Presenter: Secretary of Defense William S. Cohen
May 30, 1998

Secretary Cohen: Thank you very much General Christman, for your generous introduction and thank you for your words about Joshua Chamberlain, certainly a hero of mine.

Senator Reed, Congressman Gilman, Acting Secretary of the Army Mike Walker, General Reimer, Ralph and Anita Leonard, who are with us today from Maine, faculty, families, friends of West Point, honored guests and, of course, my wife Janet, who we call the First Lady of the Pentagon. Most of all the Corps of Cadets of what President Andrew Jackson called "the best school in the world." Thank you for the honor that you've given to me by inviting me here to spend a few moments with you on a special occasion in your lives. You've made it a very special one for me as well.

You know, Yale University does not have a commencement speaker, but they make a very big thing out of their baccalaureate service, and there is a story about an Episcopal Bishop who decided he wanted to give his sermon to the graduating class based upon the wonderful letters found in Yale, Y-a-l-e.

He said Y stands for youth and he became so vigorous in his presentation he spoke for a full 20 minutes on the subject of youth. A, he said, stands for ambition. He became so ambitious he spoke another 15 minutes on the subject of ambition. L was for loyalty, and that took 20 minutes. Finally, he said E stands for enthusiasm and with that he became so enthusiastic that he spoke for an additional 35 minutes.

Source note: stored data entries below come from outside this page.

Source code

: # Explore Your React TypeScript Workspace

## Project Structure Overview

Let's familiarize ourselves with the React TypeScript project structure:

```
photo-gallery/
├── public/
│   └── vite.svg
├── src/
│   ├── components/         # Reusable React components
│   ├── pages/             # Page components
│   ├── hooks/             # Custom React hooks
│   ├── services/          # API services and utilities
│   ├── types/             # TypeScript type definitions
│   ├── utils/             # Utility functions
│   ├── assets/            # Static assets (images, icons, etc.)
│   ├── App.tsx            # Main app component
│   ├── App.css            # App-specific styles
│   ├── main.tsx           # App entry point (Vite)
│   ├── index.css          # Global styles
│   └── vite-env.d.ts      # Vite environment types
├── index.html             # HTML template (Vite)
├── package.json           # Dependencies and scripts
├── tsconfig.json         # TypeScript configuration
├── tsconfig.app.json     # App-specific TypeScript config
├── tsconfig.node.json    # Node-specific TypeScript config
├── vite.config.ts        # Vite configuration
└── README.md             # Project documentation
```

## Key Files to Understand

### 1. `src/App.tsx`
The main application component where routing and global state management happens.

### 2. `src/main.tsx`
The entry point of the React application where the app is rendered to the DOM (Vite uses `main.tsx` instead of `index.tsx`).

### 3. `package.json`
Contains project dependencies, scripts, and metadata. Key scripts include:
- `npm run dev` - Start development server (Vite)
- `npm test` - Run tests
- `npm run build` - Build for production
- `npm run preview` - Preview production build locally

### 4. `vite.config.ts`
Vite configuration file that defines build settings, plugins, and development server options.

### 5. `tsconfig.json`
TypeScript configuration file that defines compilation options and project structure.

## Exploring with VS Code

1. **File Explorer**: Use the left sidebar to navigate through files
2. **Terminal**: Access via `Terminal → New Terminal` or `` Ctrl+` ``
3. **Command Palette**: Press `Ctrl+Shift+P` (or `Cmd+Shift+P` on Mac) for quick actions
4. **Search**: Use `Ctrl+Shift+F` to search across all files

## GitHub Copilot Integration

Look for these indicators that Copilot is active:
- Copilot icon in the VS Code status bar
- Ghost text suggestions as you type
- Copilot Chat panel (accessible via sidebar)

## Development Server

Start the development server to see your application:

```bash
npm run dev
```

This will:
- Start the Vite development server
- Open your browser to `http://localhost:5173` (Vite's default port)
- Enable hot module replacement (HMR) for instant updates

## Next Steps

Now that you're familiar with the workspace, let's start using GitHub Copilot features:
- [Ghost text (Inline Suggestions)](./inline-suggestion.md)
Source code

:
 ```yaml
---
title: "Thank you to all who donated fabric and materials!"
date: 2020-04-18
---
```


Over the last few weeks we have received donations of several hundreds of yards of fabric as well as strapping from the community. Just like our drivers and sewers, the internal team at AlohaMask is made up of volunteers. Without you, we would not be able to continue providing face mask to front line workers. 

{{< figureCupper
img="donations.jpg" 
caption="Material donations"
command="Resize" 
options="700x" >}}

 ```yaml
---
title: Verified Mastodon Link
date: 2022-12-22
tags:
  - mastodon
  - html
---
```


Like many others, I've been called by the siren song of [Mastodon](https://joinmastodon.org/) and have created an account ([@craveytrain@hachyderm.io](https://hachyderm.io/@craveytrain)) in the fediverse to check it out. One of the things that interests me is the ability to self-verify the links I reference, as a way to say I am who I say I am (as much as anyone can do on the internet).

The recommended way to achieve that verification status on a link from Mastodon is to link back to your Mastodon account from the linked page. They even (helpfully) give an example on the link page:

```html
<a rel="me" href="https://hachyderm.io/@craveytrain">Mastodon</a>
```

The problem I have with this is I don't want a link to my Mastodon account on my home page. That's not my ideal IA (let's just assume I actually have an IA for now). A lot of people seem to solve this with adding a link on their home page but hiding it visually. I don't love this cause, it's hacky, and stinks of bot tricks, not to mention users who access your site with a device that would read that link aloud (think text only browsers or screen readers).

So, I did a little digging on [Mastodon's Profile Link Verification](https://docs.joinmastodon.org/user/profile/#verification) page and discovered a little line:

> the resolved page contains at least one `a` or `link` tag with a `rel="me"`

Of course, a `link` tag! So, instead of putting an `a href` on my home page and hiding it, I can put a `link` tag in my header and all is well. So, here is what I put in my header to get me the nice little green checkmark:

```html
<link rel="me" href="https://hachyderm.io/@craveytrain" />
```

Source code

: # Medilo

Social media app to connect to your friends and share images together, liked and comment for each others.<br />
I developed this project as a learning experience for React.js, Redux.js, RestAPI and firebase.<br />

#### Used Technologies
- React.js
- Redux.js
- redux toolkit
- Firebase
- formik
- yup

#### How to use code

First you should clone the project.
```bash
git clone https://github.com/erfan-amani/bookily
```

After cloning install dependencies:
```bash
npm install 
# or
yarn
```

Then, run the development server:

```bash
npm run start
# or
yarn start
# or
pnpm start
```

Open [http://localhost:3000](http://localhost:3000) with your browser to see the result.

At the end of his sermon, as he walked down from the podium, he saw a student in the audience who had his head in his hand in a sort of prayerful attitude. And he said, "My son, I can see that something that I've said has touched you in a very deep and profound way. Could you tell me exactly what thought it was that has moved you so?" And the student looked back at him and he said, "I'm just sitting here thanking God that I'm not graduating from the Massachusetts Institute of Technology." And I can only tell you that I will promise you I will not base my speech on the many wonderful letters found in the United States Military Academy.

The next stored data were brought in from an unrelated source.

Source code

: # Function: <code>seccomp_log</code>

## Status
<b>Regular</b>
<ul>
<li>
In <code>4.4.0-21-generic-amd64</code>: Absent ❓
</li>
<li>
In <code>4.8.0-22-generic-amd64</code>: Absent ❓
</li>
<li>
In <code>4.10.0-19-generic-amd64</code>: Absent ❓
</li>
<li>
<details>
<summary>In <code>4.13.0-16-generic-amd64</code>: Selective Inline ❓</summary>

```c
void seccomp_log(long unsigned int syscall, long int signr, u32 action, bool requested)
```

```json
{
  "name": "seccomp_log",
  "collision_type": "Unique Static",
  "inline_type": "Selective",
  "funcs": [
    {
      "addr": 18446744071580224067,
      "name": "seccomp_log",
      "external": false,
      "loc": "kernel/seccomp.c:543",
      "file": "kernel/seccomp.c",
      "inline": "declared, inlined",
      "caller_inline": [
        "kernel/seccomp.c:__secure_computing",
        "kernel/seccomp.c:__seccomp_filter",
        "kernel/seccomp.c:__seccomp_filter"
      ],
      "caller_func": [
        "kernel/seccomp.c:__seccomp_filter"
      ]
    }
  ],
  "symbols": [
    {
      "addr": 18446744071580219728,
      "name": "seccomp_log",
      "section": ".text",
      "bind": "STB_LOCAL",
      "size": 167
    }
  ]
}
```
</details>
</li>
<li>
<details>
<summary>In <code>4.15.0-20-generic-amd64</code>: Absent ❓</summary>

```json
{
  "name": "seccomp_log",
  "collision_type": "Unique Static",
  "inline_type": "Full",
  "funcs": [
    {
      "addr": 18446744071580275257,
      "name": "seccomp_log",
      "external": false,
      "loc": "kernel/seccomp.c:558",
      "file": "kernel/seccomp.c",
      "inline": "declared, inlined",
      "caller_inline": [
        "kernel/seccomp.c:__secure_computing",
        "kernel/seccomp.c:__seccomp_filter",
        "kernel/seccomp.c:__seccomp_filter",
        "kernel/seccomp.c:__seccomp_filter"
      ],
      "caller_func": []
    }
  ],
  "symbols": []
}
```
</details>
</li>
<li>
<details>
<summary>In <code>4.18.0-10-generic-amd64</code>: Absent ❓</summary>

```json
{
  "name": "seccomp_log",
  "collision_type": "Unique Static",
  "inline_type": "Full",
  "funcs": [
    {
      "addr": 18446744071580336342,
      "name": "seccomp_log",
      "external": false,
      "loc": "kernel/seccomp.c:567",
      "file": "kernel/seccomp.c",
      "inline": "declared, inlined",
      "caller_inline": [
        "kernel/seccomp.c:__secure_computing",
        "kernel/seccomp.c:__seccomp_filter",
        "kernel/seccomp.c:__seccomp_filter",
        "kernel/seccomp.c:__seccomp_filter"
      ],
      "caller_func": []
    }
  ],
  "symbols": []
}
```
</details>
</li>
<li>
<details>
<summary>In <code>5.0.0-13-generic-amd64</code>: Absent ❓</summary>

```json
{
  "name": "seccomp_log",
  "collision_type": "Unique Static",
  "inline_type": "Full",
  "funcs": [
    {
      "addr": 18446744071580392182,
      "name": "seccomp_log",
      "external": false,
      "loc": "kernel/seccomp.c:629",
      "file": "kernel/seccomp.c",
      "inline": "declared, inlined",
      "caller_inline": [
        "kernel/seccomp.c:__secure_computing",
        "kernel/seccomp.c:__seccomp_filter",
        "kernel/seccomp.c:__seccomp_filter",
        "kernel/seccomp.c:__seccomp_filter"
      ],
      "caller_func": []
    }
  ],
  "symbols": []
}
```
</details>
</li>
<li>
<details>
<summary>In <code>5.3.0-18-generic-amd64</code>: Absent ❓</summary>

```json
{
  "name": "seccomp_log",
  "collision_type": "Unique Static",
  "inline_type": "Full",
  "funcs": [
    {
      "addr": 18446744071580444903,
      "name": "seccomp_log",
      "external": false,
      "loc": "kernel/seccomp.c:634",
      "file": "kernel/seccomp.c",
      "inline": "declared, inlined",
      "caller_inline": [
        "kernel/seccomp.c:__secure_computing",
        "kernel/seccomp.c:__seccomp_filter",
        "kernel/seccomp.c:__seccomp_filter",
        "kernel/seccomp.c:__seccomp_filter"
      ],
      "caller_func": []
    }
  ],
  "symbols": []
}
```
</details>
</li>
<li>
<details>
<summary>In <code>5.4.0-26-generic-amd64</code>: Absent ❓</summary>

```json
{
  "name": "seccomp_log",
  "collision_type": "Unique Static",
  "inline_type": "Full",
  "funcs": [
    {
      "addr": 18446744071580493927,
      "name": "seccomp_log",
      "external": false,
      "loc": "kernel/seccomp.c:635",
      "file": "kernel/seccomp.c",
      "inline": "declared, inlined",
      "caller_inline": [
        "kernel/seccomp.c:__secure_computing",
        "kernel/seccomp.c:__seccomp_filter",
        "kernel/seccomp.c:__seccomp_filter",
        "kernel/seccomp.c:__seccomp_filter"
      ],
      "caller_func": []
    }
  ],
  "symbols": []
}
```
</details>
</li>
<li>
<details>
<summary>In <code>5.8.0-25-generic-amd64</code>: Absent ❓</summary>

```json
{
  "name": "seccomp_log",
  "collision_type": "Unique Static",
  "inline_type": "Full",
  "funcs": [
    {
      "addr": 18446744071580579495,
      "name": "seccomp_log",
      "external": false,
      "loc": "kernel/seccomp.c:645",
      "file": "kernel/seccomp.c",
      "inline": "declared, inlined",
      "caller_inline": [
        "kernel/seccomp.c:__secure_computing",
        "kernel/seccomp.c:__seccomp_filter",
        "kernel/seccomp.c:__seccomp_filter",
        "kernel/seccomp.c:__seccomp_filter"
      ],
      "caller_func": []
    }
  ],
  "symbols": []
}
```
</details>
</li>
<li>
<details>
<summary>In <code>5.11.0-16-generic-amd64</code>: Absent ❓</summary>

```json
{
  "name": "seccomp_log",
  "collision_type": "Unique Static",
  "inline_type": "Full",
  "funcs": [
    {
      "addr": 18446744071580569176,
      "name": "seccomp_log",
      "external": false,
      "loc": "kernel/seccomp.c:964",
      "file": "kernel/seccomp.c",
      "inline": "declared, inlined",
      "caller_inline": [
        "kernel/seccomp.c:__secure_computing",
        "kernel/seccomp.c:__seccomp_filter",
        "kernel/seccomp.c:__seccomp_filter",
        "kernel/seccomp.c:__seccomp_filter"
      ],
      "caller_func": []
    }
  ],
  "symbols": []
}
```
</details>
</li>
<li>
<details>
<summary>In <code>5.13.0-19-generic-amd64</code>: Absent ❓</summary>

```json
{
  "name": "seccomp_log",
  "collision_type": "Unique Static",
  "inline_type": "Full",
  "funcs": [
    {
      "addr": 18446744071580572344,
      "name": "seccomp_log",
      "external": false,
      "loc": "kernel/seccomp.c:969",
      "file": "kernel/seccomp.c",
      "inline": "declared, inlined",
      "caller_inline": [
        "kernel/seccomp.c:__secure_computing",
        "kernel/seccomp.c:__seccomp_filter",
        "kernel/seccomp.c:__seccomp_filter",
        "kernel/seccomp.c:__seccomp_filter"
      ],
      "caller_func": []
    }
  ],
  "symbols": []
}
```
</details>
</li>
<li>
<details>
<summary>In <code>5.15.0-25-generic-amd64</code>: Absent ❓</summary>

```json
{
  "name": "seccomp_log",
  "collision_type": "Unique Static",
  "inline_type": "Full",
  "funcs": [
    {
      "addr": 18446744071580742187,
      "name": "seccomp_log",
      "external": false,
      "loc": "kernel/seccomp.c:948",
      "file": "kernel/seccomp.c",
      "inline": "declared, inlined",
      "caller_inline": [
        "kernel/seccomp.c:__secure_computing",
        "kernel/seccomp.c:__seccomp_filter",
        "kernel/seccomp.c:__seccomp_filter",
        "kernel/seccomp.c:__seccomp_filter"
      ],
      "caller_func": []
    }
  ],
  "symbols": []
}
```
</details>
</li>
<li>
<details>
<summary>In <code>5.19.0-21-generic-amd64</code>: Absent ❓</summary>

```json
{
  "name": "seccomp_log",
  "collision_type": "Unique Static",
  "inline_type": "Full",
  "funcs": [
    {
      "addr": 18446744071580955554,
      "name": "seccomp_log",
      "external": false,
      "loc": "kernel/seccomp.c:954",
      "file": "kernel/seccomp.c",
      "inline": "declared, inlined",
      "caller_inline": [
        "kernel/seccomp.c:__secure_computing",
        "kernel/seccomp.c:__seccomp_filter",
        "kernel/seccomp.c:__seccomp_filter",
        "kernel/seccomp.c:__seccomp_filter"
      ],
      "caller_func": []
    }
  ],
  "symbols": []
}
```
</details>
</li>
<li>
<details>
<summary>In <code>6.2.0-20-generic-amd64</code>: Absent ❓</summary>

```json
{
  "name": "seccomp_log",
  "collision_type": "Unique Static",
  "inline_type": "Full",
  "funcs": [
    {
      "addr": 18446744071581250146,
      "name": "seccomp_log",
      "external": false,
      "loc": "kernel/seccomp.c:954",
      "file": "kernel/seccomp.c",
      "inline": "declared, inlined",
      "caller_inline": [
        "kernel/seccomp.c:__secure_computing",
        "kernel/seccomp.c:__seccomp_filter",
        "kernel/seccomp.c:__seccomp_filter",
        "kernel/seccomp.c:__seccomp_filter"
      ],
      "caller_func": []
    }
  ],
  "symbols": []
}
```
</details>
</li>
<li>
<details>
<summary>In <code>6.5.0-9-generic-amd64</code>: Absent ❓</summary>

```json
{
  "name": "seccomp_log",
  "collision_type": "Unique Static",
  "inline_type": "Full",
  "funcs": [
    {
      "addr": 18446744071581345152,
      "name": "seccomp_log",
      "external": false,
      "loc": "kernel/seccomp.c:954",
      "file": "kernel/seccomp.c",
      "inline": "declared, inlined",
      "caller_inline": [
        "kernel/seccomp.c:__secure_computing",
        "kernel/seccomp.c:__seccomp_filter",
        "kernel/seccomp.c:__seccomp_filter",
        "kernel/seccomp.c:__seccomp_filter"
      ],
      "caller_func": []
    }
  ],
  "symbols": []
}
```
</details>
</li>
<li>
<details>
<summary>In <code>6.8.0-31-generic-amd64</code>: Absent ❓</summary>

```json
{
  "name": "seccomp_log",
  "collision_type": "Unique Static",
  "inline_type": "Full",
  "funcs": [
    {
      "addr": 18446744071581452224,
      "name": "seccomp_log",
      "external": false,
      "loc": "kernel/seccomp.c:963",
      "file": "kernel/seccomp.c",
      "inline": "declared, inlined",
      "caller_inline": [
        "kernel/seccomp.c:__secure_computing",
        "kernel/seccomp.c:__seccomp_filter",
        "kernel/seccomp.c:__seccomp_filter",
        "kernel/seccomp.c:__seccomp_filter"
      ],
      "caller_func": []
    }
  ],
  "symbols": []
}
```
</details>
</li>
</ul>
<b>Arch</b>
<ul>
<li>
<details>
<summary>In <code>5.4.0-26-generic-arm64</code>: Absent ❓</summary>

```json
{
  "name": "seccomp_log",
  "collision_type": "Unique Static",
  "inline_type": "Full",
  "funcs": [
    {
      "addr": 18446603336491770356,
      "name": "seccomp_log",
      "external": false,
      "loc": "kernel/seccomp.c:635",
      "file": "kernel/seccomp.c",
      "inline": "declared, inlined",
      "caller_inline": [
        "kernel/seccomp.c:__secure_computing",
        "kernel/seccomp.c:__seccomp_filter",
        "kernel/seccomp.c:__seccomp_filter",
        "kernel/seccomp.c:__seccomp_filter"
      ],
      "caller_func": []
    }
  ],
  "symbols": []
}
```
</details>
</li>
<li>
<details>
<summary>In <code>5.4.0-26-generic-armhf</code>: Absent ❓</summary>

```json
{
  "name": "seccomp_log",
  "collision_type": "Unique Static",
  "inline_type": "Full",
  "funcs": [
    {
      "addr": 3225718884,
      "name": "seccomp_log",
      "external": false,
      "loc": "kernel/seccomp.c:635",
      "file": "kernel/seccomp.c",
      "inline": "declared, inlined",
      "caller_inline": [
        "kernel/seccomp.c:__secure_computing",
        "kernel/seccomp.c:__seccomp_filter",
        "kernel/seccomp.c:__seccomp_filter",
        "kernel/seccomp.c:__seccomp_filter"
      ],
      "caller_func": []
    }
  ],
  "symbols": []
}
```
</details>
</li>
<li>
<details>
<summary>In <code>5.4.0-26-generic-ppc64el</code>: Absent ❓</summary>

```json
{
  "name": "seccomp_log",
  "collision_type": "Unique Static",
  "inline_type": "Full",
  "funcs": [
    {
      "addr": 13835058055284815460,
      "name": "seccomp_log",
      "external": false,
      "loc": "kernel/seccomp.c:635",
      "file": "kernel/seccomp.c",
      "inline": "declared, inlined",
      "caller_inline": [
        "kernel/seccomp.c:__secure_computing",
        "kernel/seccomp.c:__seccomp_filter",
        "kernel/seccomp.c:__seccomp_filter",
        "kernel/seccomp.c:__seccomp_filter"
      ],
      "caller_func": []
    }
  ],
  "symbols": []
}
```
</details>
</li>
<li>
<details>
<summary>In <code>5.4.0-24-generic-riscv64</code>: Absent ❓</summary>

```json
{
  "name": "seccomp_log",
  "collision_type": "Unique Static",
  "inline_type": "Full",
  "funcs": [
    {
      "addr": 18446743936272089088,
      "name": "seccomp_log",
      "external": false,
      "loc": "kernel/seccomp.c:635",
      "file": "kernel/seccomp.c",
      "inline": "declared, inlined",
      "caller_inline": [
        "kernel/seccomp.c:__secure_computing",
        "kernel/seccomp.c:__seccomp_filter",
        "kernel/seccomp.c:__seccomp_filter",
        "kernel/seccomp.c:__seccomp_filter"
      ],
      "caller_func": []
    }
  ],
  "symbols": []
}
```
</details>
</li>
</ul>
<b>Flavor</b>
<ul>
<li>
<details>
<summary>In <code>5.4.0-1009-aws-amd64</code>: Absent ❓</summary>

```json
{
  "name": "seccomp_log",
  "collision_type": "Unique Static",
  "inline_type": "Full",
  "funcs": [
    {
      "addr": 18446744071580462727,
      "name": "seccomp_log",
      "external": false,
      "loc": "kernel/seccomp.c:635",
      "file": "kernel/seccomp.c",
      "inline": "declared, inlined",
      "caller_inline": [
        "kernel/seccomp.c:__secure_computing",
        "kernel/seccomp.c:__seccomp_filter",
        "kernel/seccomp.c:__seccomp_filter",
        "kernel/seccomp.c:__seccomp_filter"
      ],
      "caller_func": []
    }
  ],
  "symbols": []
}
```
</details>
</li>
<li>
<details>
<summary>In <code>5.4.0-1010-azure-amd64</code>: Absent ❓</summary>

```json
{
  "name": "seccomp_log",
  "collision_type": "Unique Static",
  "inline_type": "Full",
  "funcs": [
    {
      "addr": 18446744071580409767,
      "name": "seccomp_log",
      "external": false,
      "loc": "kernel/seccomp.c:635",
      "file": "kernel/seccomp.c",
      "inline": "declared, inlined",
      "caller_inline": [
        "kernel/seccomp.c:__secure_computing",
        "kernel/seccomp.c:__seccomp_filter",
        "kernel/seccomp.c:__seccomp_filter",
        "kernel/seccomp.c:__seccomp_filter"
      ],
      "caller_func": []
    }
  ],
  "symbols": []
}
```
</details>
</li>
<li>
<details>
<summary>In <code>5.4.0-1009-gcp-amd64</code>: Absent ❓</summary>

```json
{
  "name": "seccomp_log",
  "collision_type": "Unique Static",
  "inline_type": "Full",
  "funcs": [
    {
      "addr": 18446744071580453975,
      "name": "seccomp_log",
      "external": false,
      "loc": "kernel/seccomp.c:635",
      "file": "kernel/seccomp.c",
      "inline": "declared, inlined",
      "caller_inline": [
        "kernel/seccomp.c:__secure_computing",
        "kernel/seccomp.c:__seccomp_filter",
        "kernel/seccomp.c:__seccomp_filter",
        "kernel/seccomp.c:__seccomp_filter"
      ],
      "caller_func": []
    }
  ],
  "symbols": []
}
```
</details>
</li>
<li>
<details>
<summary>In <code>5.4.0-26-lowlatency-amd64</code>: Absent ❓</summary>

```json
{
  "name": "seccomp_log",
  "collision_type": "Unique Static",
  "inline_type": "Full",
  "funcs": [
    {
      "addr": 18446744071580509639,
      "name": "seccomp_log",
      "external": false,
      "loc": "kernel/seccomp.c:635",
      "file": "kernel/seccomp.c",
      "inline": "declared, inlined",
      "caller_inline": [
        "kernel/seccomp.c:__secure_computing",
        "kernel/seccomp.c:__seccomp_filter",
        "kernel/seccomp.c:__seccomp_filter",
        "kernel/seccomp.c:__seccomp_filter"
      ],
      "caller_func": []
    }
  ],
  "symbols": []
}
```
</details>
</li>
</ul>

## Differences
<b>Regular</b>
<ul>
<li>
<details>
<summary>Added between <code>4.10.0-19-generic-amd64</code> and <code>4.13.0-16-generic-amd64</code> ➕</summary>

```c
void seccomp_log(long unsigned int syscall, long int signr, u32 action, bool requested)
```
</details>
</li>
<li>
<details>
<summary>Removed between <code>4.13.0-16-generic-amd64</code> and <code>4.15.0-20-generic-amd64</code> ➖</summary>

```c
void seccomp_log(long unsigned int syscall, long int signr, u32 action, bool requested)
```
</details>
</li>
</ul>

Before I begin, let me say that by virtue of the power vested in my office, those who are either marching or confined to quarters for minor indiscretions, you are hereby absolved. However, I leave it to General Christman to define exactly what minor means.

Cadets, when you arrived at this cloister of gray granite four years ago, you were already the best of the best. West Point set out to make you better. And by the end of that first disorienting day, there was a different face in the mirror. Your hair was a little shorter. You moved a bit quicker. And you had learned the only four responses you would need for a bit of time: "yes, sir;" "no, sir;" "no excuse, sir;" and "sir, I do not understand."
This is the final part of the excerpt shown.